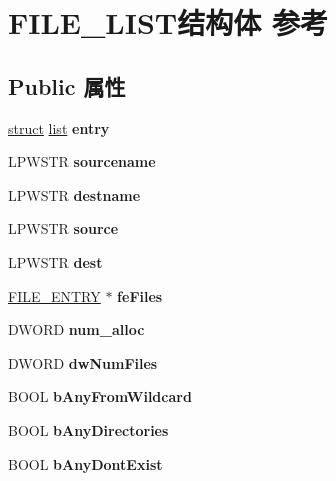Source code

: \hypertarget{struct_f_i_l_e___l_i_s_t}{}\section{F\+I\+L\+E\+\_\+\+L\+I\+S\+T结构体 参考}
\label{struct_f_i_l_e___l_i_s_t}
\subsection*{Public 属性}
\begin{DoxyCompactItemize}
\item 
\mbox{\label{struct_f_i_l_e___l_i_s_t_aaf74fca001431ea66f78dee62b0c6e55}} 
\hyperlink{interfacestruct}{struct} \hyperlink{classlist}{list} {\bfseries entry}
\item 
\mbox{\label{struct_f_i_l_e___l_i_s_t_a4b43de357f27390ac6acaedb1ee3699b}} 
L\+P\+W\+S\+TR {\bfseries sourcename}
\item 
\mbox{\label{struct_f_i_l_e___l_i_s_t_ac3d2bcb2e1a5c8fbbf1b5c3c57666bbe}} 
L\+P\+W\+S\+TR {\bfseries destname}
\item 
\mbox{\label{struct_f_i_l_e___l_i_s_t_a57a29245b9a3acdb2e7ee38a767b407f}} 
L\+P\+W\+S\+TR {\bfseries source}
\item 
\mbox{\label{struct_f_i_l_e___l_i_s_t_ae7e01b0f0a87cbb402833c830aea840c}} 
L\+P\+W\+S\+TR {\bfseries dest}
\item 
\mbox{\label{struct_f_i_l_e___l_i_s_t_a64f6f256ed1d41912926faddf2f970ce}} 
\hyperlink{struct_f_i_l_e___e_n_t_r_y}{F\+I\+L\+E\+\_\+\+E\+N\+T\+RY} $\ast$ {\bfseries fe\+Files}
\item 
\mbox{\label{struct_f_i_l_e___l_i_s_t_a85e165f4bc74f2498ca34901ac20e754}} 
D\+W\+O\+RD {\bfseries num\+\_\+alloc}
\item 
\mbox{\label{struct_f_i_l_e___l_i_s_t_a42dd61e93c6d1afef02c415ee5cc6378}} 
D\+W\+O\+RD {\bfseries dw\+Num\+Files}
\item 
\mbox{\label{struct_f_i_l_e___l_i_s_t_a7377e0fc2f615b5c571d38db9e2151a3}} 
B\+O\+OL {\bfseries b\+Any\+From\+Wildcard}
\item 
\mbox{\label{struct_f_i_l_e___l_i_s_t_ab8d22fab16ec65e6d4628375b55ad36e}} 
B\+O\+OL {\bfseries b\+Any\+Directories}
\item 
\mbox{\label{struct_f_i_l_e___l_i_s_t_afb96be951e182a6d7e7912996b71fce0}} 
B\+O\+OL {\bfseries b\+Any\+Dont\+Exist}
\end{DoxyCompactItemize}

> [Problem to work on]:
Please output all of the entries above exactly, but without any picture.

> [Final answer]:
Source code

: \hypertarget{struct_f_i_l_e___l_i_s_t}{}\section{F\+I\+L\+E\+\_\+\+L\+I\+S\+T结构体 参考}
\label{struct_f_i_l_e___l_i_s_t}
\subsection*{Public 属性}
\begin{DoxyCompactItemize}
\item 
\mbox{\label{struct_f_i_l_e___l_i_s_t_aaf74fca001431ea66f78dee62b0c6e55}} 
\hyperlink{interfacestruct}{struct} \hyperlink{classlist}{list} {\bfseries entry}
\item 
\mbox{\label{struct_f_i_l_e___l_i_s_t_a4b43de357f27390ac6acaedb1ee3699b}} 
L\+P\+W\+S\+TR {\bfseries sourcename}
\item 
\mbox{\label{struct_f_i_l_e___l_i_s_t_ac3d2bcb2e1a5c8fbbf1b5c3c57666bbe}} 
L\+P\+W\+S\+TR {\bfseries destname}
\item 
\mbox{\label{struct_f_i_l_e___l_i_s_t_a57a29245b9a3acdb2e7ee38a767b407f}} 
L\+P\+W\+S\+TR {\bfseries source}
\item 
\mbox{\label{struct_f_i_l_e___l_i_s_t_ae7e01b0f0a87cbb402833c830aea840c}} 
L\+P\+W\+S\+TR {\bfseries dest}
\item 
\mbox{\label{struct_f_i_l_e___l_i_s_t_a64f6f256ed1d41912926faddf2f970ce}} 
\hyperlink{struct_f_i_l_e___e_n_t_r_y}{F\+I\+L\+E\+\_\+\+E\+N\+T\+RY} $\ast$ {\bfseries fe\+Files}
\item 
\mbox{\label{struct_f_i_l_e___l_i_s_t_a85e165f4bc74f2498ca34901ac20e754}} 
D\+W\+O\+RD {\bfseries num\+\_\+alloc}
\item 
\mbox{\label{struct_f_i_l_e___l_i_s_t_a42dd61e93c6d1afef02c415ee5cc6378}} 
D\+W\+O\+RD {\bfseries dw\+Num\+Files}
\item 
\mbox{\label{struct_f_i_l_e___l_i_s_t_a7377e0fc2f615b5c571d38db9e2151a3}} 
B\+O\+OL {\bfseries b\+Any\+From\+Wildcard}
\item 
\mbox{\label{struct_f_i_l_e___l_i_s_t_ab8d22fab16ec65e6d4628375b55ad36e}} 
B\+O\+OL {\bfseries b\+Any\+Directories}
\item 
\mbox{\label{struct_f_i_l_e___l_i_s_t_afb96be951e182a6d7e7912996b71fce0}} 
B\+O\+OL {\bfseries b\+Any\+Dont\+Exist}
\end{DoxyCompactItemize}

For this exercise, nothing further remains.